Literature deals with words, and words exist only by virtue of their meanings. Even the sound of words is of importance primarily for the additional meanings which it suggests, as the word liquid first means a fluid substance, and then by its sound suggests ease and smoothness, and only last of all is noted as melodious. Thus since meanings, ideas, are the material of literature, we can speak of the beauty of ideas in literature only by an artificial sundering of elements that are properly in fusion. Yet as we may speak of a motive or musical idea and its working out, although strictly the idea involves its own working out, so we may conceive of the central thought of a literary work, and of its development. But the relation here is not of content and form, like the content and form of a picture; rather that of concentrated and diluted form. So, too, as in music, we may distinguish form and structure. Structure is offered to the intellect—it clears and vivifies understanding; it is not felt, it is perceived.

Anything which is made up of parts—beginning, middle, and end, climax and resolution—possesses structure. But form in the intimate sense is the intrinsic, inevitable relation of cause and effect; in this sense, it is seen to be truly content also.

In literature, as to structure, it is the relation of parts: as to form, it is the succession of events, the movement, combination and resolution of separate ideas and emotions, which give us aesthetic pleasure or the reverse. As action must follow excitement, or despair satiety, so the relation of parts, the order of presentation, must be adapted to mutual reinforcement. Thus the porter’s scene in “Macbeth” is related to the neighboring scenes, as De Quincey has shown in his famous essay. And just as in music the feeling of “rightness” ensues when the awaited note slips into place, so the feeling of “rightness” comes when the inevitable consequences follow the premise of a plot.

 

The particular separate ideas of such a development partake of beauty, then, in so far as they minister to the movement of the whole, just as the separate lines in a swaying, swirling robe of one of Botticelli’s women minister to the whole conception.

The catastrophe, in other words, must be as inevitably related to the sequence of ideas as the final chords of a symphony to the sequence of notes. The attitude of mind with which we welcome it is the same, whether on the plane of the responses of the psychological organism or of the ideal understanding.

V

But before finally relegating the idea to its place in the aesthetic scheme, we must ask whether the specific emotional content can claim independent aesthetic value; for we can scarcely ignore the fact that almost all naive response to literature, and indeed to all forms of art, is, or is believed to be, specifically emotional. Maupassant, in his introduction to “Pierre et Jean,” distinguishes thus between the demand of the critic—“Make me something fine according to your temperament,”

—and the cry of the public—“Move me, terrify me, make we weep!”
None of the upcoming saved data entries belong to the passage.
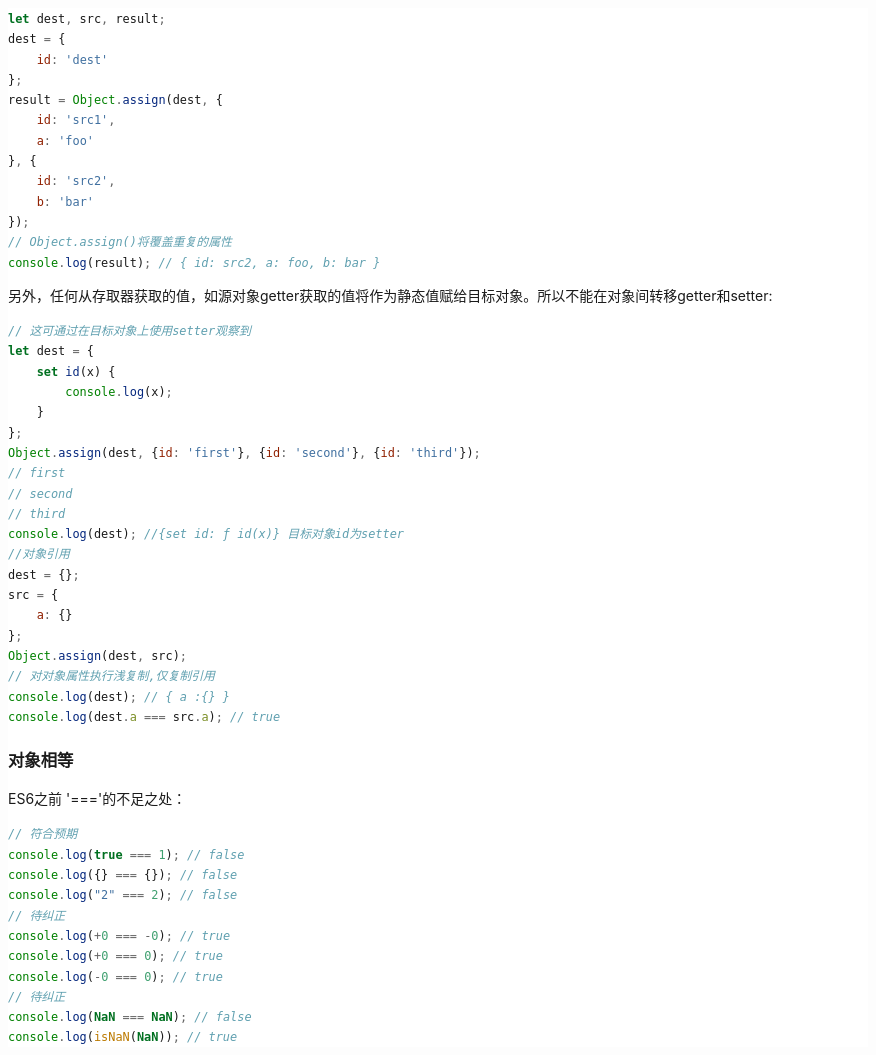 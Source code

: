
 ```js
let dest, src, result;
dest = {
    id: 'dest'
};
result = Object.assign(dest, {
    id: 'src1',
    a: 'foo'
}, {
    id: 'src2',
    b: 'bar'
});
// Object.assign()将覆盖重复的属性
console.log(result); // { id: src2, a: foo, b: bar }
```

 另外，任何从存取器获取的值，如源对象getter获取的值将作为静态值赋给目标对象。所以不能在对象间转移getter和setter:

```js
// 这可通过在目标对象上使用setter观察到
let dest = {
    set id(x) {
        console.log(x);
    }
};
Object.assign(dest, {id: 'first'}, {id: 'second'}, {id: 'third'});
// first
// second
// third
console.log(dest); //{set id: ƒ id(x)} 目标对象id为setter
//对象引用
dest = {};
src = {
    a: {}
};
Object.assign(dest, src);
// 对对象属性执行浅复制,仅复制引用
console.log(dest); // { a :{} }
console.log(dest.a === src.a); // true
```



### 对象相等

 ES6之前 '==='的不足之处：

```js
// 符合预期
console.log(true === 1); // false
console.log({} === {}); // false
console.log("2" === 2); // false
// 待纠正
console.log(+0 === -0); // true
console.log(+0 === 0); // true
console.log(-0 === 0); // true
// 待纠正
console.log(NaN === NaN); // false
console.log(isNaN(NaN)); // true
```
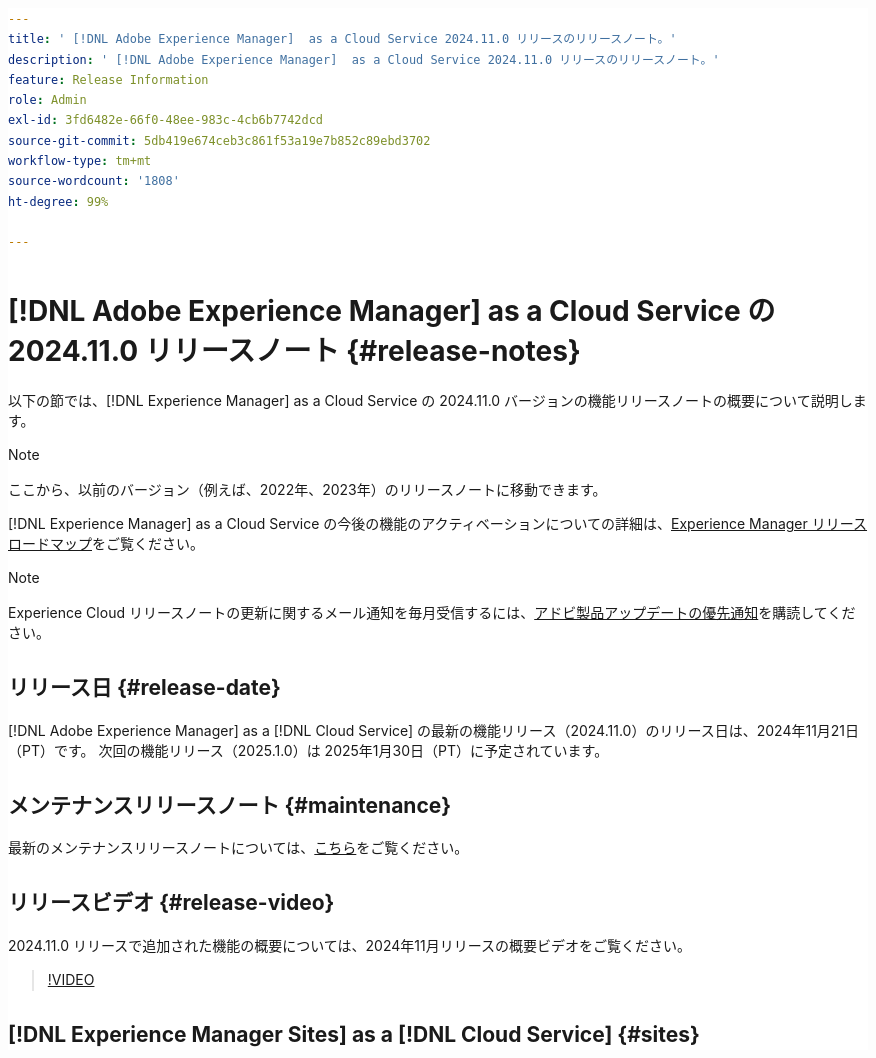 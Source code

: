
 ```yaml
---
title: ' [!DNL Adobe Experience Manager]  as a Cloud Service 2024.11.0 リリースのリリースノート。'
description: ' [!DNL Adobe Experience Manager]  as a Cloud Service 2024.11.0 リリースのリリースノート。'
feature: Release Information
role: Admin
exl-id: 3fd6482e-66f0-48ee-983c-4cb6b7742dcd
source-git-commit: 5db419e674ceb3c861f53a19e7b852c89ebd3702
workflow-type: tm+mt
source-wordcount: '1808'
ht-degree: 99%

---
```


# [!DNL Adobe Experience Manager] as a Cloud Service の 2024.11.0 リリースノート {#release-notes}

以下の節では、[!DNL Experience Manager] as a Cloud Service の 2024.11.0 バージョンの機能リリースノートの概要について説明します。

>[!NOTE]
>
>ここから、以前のバージョン（例えば、2022年、2023年）のリリースノートに移動できます。
>
>[!DNL Experience Manager] as a Cloud Service の今後の機能のアクティベーションについての詳細は、[Experience Manager リリースロードマップ](https://experienceleague.adobe.com/ja/docs/experience-manager-release-information/aem-release-updates/update-releases-roadmap)をご覧ください。

>[!NOTE]
>
>Experience Cloud リリースノートの更新に関するメール通知を毎月受信するには、[アドビ製品アップデートの優先通知](https://www.adobe.com/subscription/priority-product-update.html)を購読してください。

## リリース日 {#release-date}

[!DNL Adobe Experience Manager] as a [!DNL Cloud Service] の最新の機能リリース（2024.11.0）のリリース日は、2024年11月21日（PT）です。 次回の機能リリース（2025.1.0）は 2025年1月30日（PT）に予定されています。

## メンテナンスリリースノート {#maintenance}

最新のメンテナンスリリースノートについては、[こちら](/help/release-notes/maintenance/latest.md)をご覧ください。

## リリースビデオ {#release-video}

2024.11.0 リリースで追加された機能の概要については、2024年11月リリースの概要ビデオをご覧ください。

>[!VIDEO](https://video.tv.adobe.com/v/3440921?quality=12&captions=jpn)

## [!DNL Experience Manager Sites] as a [!DNL Cloud Service] {#sites}
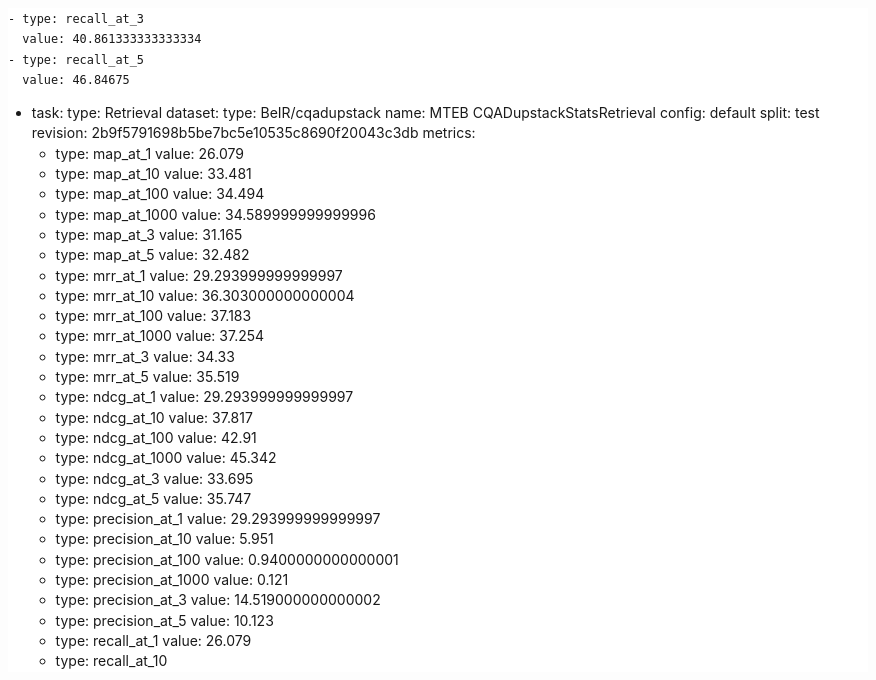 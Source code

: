     - type: recall_at_3
      value: 40.861333333333334
    - type: recall_at_5
      value: 46.84675
  - task:
      type: Retrieval
    dataset:
      type: BeIR/cqadupstack
      name: MTEB CQADupstackStatsRetrieval
      config: default
      split: test
      revision: 2b9f5791698b5be7bc5e10535c8690f20043c3db
    metrics:
    - type: map_at_1
      value: 26.079
    - type: map_at_10
      value: 33.481
    - type: map_at_100
      value: 34.494
    - type: map_at_1000
      value: 34.589999999999996
    - type: map_at_3
      value: 31.165
    - type: map_at_5
      value: 32.482
    - type: mrr_at_1
      value: 29.293999999999997
    - type: mrr_at_10
      value: 36.303000000000004
    - type: mrr_at_100
      value: 37.183
    - type: mrr_at_1000
      value: 37.254
    - type: mrr_at_3
      value: 34.33
    - type: mrr_at_5
      value: 35.519
    - type: ndcg_at_1
      value: 29.293999999999997
    - type: ndcg_at_10
      value: 37.817
    - type: ndcg_at_100
      value: 42.91
    - type: ndcg_at_1000
      value: 45.342
    - type: ndcg_at_3
      value: 33.695
    - type: ndcg_at_5
      value: 35.747
    - type: precision_at_1
      value: 29.293999999999997
    - type: precision_at_10
      value: 5.951
    - type: precision_at_100
      value: 0.9400000000000001
    - type: precision_at_1000
      value: 0.121
    - type: precision_at_3
      value: 14.519000000000002
    - type: precision_at_5
      value: 10.123
    - type: recall_at_1
      value: 26.079
    - type: recall_at_10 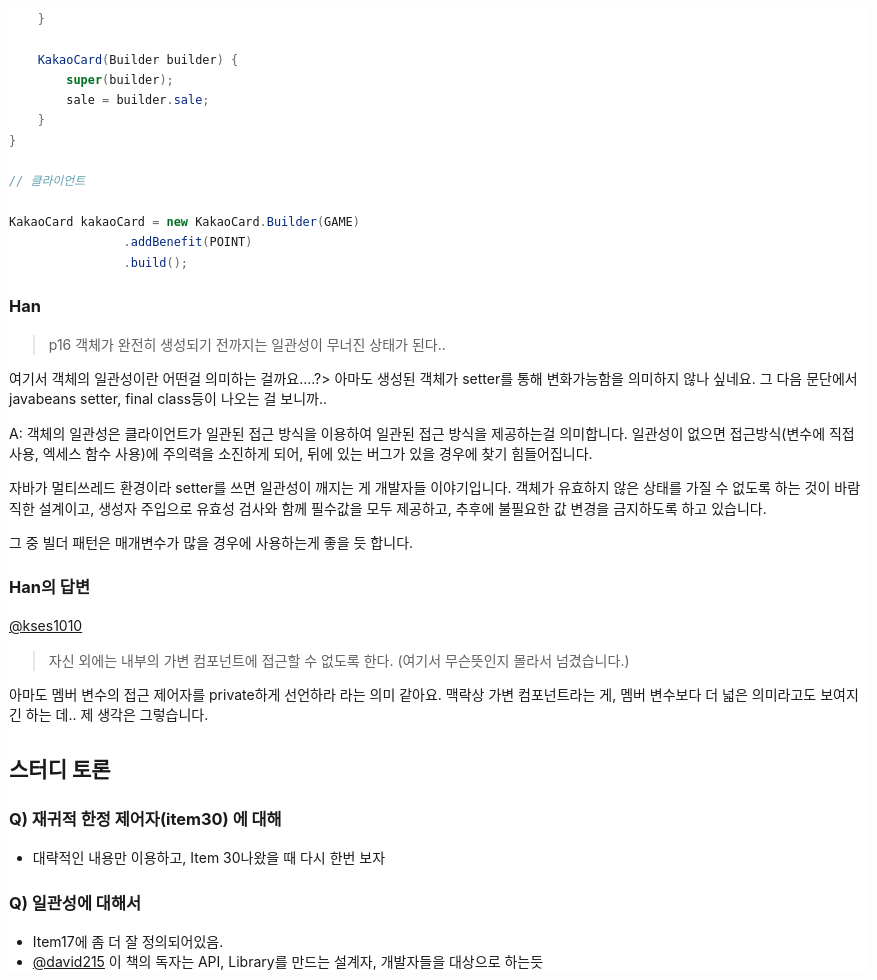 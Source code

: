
 ```java
    }

    KakaoCard(Builder builder) {
        super(builder);
        sale = builder.sale;
    }
}

// 클라이언트

KakaoCard kakaoCard = new KakaoCard.Builder(GAME)
                .addBenefit(POINT)
                .build();
```

### Han

> p16 객체가 완전히 생성되기 전까지는 일관성이 무너진 상태가 된다..

여기서 객체의 일관성이란 어떤걸 의미하는 걸까요....?> 아마도 생성된 객체가 setter를 통해 변화가능함을 의미하지 않나 싶네요. 그 다음 문단에서 javabeans setter, final class등이 나오는 걸 보니까..

A: 객체의 일관성은 클라이언트가 일관된 접근 방식을 이용하여 일관된 접근 방식을 제공하는걸 의미합니다. 일관성이 없으면 접근방식(변수에 직접 사용, 엑세스 함수 사용)에 주의력을 소진하게 되어, 뒤에 있는 버그가 있을 경우에 찾기 힘들어집니다.

자바가 멀티쓰레드 환경이라 setter를 쓰면 일관성이 깨지는 게 개발자들 이야기입니다. 객체가 유효하지 않은 상태를 가질 수 없도록 하는 것이 바람직한 설계이고, 생성자 주입으로 유효성 검사와 함께 필수값을 모두 제공하고, 추후에 불필요한 값 변경을 금지하도록 하고 있습니다.

그 중 빌더 패턴은 매개변수가 많을 경우에 사용하는게 좋을 듯 합니다.

### Han의 답변

[@kses1010](https://github.com/kses1010)

> 자신 외에는 내부의 가변 컴포넌트에 접근할 수 없도록 한다. (여기서 무슨뜻인지 몰라서 넘겼습니다.)

아마도 멤버 변수의 접근 제어자를 private하게 선언하라 라는 의미 같아요.
맥락상 가변 컴포넌트라는 게, 멤버 변수보다 더 넓은 의미라고도 보여지긴 하는 데.. 제 생각은 그렇습니다.



## 스터디 토론

### Q) 재귀적 한정 제어자(item30) 에 대해

- 대략적인 내용만 이용하고, Item 30나왔을 때 다시 한번 보자



### Q) 일관성에 대해서

- Item17에 좀 더 잘 정의되어있음.
- [@david215](https://github.com/david215) 이 책의 독자는 API, Library를 만드는 설계자, 개발자들을 대상으로 하는듯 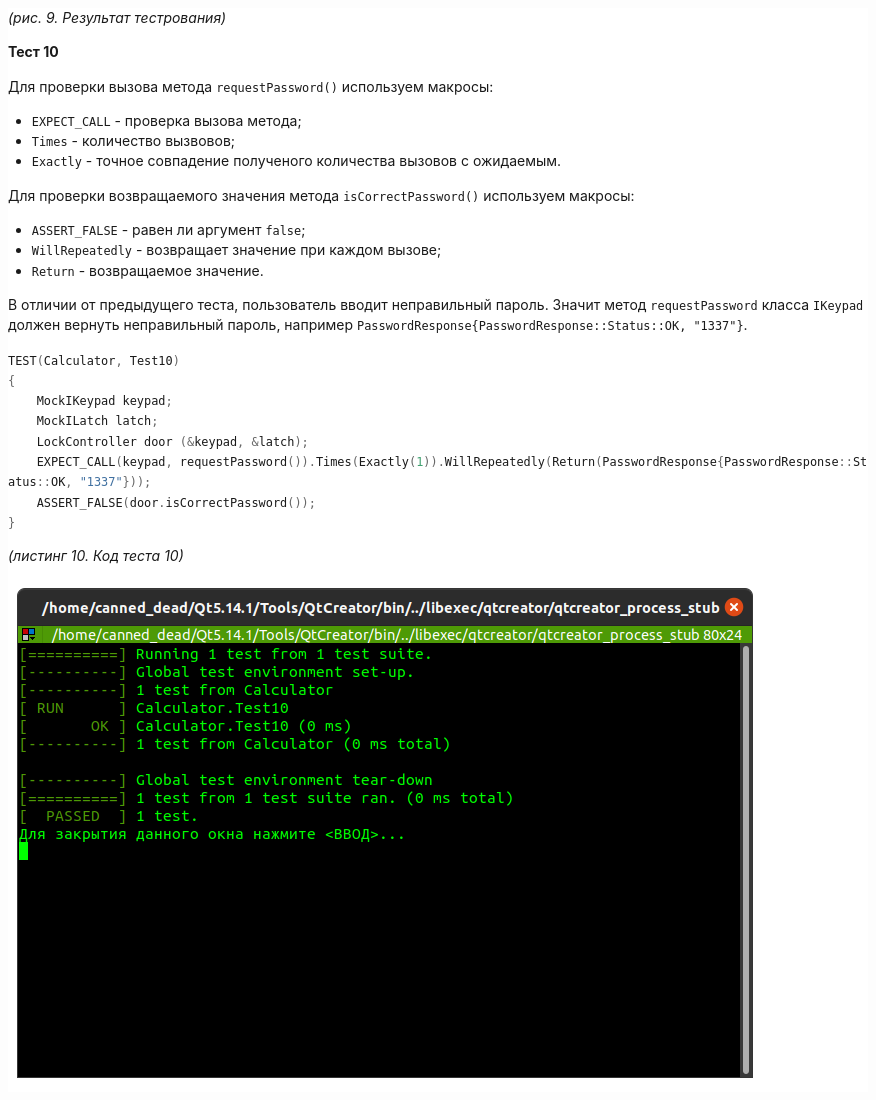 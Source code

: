 _(рис. 9. Результат тестрования)_

**Тест 10**

Для проверки вызова метода `requestPassword()` используем  макросы:
* `EXPECT_CALL` - проверка вызова метода;
* `Times` - количество вызвовов;
* `Exactly` - точное совпадение полученого  количества вызовов с ожидаемым.

Для проверки возвращаемого значения метода `isCorrectPassword()` используем  макросы:
* `ASSERT_FALSE` - равен ли аргумент `false`;
* `WillRepeatedly` - возвращает значение при каждом вызове;
* `Return` - возвращаемое значение.

В отличии от предыдущего теста, пользователь вводит неправильный пароль.
Значит метод `requestPassword` класса `IKeypad` должен вернуть неправильный пароль, например
 `PasswordResponse{PasswordResponse::Status::OK, "1337"}`.

```cpp
TEST(Calculator, Test10)
{
    MockIKeypad keypad;
    MockILatch latch;
    LockController door (&keypad, &latch);
    EXPECT_CALL(keypad, requestPassword()).Times(Exactly(1)).WillRepeatedly(Return(PasswordResponse{PasswordResponse::Status::OK, "1337"}));
    ASSERT_FALSE(door.isCorrectPassword());
}
```
_(листинг 10. Код теста 10)_

![](img/10.png)   
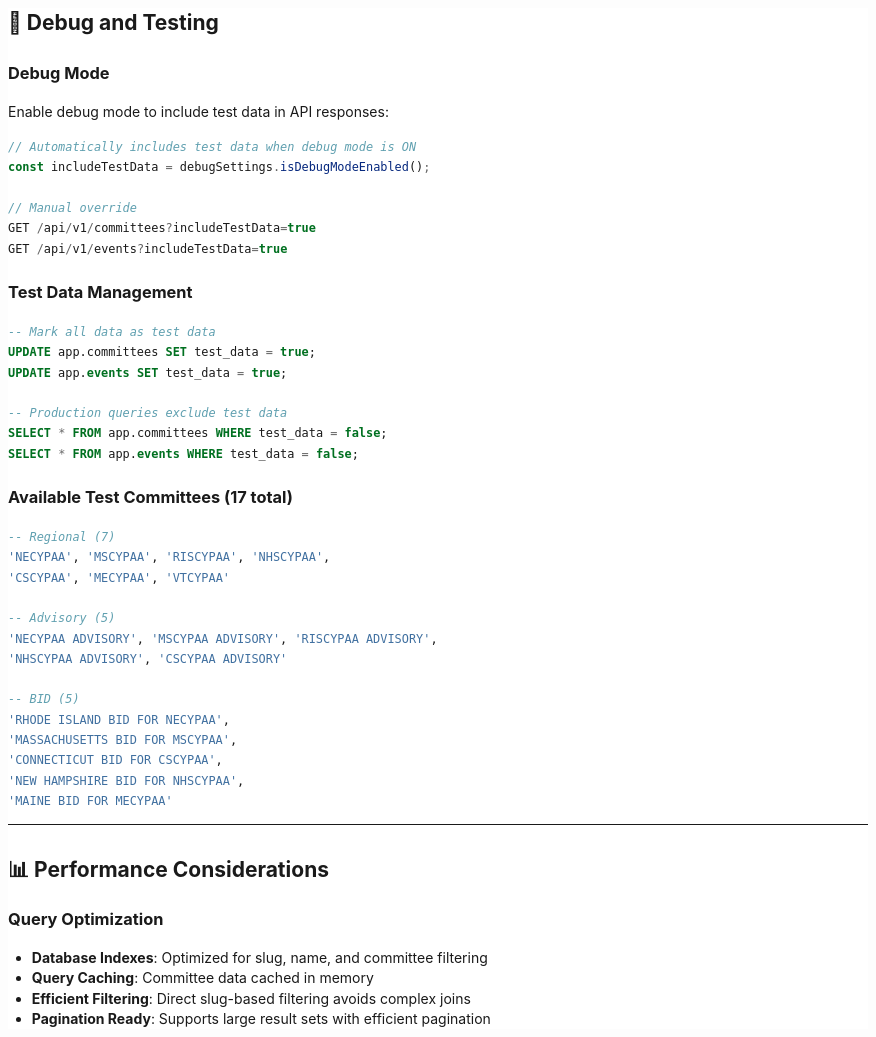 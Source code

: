 ## 🧪 **Debug and Testing**

### Debug Mode
Enable debug mode to include test data in API responses:

```typescript
// Automatically includes test data when debug mode is ON
const includeTestData = debugSettings.isDebugModeEnabled();

// Manual override
GET /api/v1/committees?includeTestData=true
GET /api/v1/events?includeTestData=true
```

### Test Data Management
```sql
-- Mark all data as test data
UPDATE app.committees SET test_data = true;
UPDATE app.events SET test_data = true;

-- Production queries exclude test data
SELECT * FROM app.committees WHERE test_data = false;
SELECT * FROM app.events WHERE test_data = false;
```

### Available Test Committees (17 total)
```sql
-- Regional (7)
'NECYPAA', 'MSCYPAA', 'RISCYPAA', 'NHSCYPAA',
'CSCYPAA', 'MECYPAA', 'VTCYPAA'

-- Advisory (5)
'NECYPAA ADVISORY', 'MSCYPAA ADVISORY', 'RISCYPAA ADVISORY',
'NHSCYPAA ADVISORY', 'CSCYPAA ADVISORY'

-- BID (5)
'RHODE ISLAND BID FOR NECYPAA',
'MASSACHUSETTS BID FOR MSCYPAA',
'CONNECTICUT BID FOR CSCYPAA',
'NEW HAMPSHIRE BID FOR NHSCYPAA',
'MAINE BID FOR MECYPAA'
```

---

## 📊 **Performance Considerations**

### Query Optimization
- **Database Indexes**: Optimized for slug, name, and committee filtering
- **Query Caching**: Committee data cached in memory
- **Efficient Filtering**: Direct slug-based filtering avoids complex joins
- **Pagination Ready**: Supports large result sets with efficient pagination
And yet to the assertion of common sense that the desire of the naive enjoyer of art is definite emotional excitement, we may venture to oppose a negative. The average person who weeps at the theatre, or over a novel, would no doubt repudiate the suggestion that it is not primarily the emotion of terror, or pity, that he feels. But a closer interpretation shows that it is almost impossible to disengage, in such an experience, the particular emotions. What is felt is rather pleasurable excitement, pleasure raised to the pitch of exaltation, with a fringe of emotional association. The notion of specific emotions is illusory in the same sense that our notion of pleasure from specific emotions in listening to music is illusory. The ordinary descriptions of music are all couched in emotional or even ideational terms,—from the musical adventures of “Charles Auchester” down,—and yet we know, as Gurney says, that when, in listening to music, we think we are yearning after the unutterable, we are really yearning after the next note; and when we think it is the yearning that gives us pleasure, it is really the triumphant acceptance of the melodic rightness of that next note. So the much-discussed Katharsis, or emotion of Tragedy, is not the experience of emotions and pleasure in that experience, but rather pleasure in the experience of ideas, tinged with emotion, which belong to each other with precisely that musical rightness.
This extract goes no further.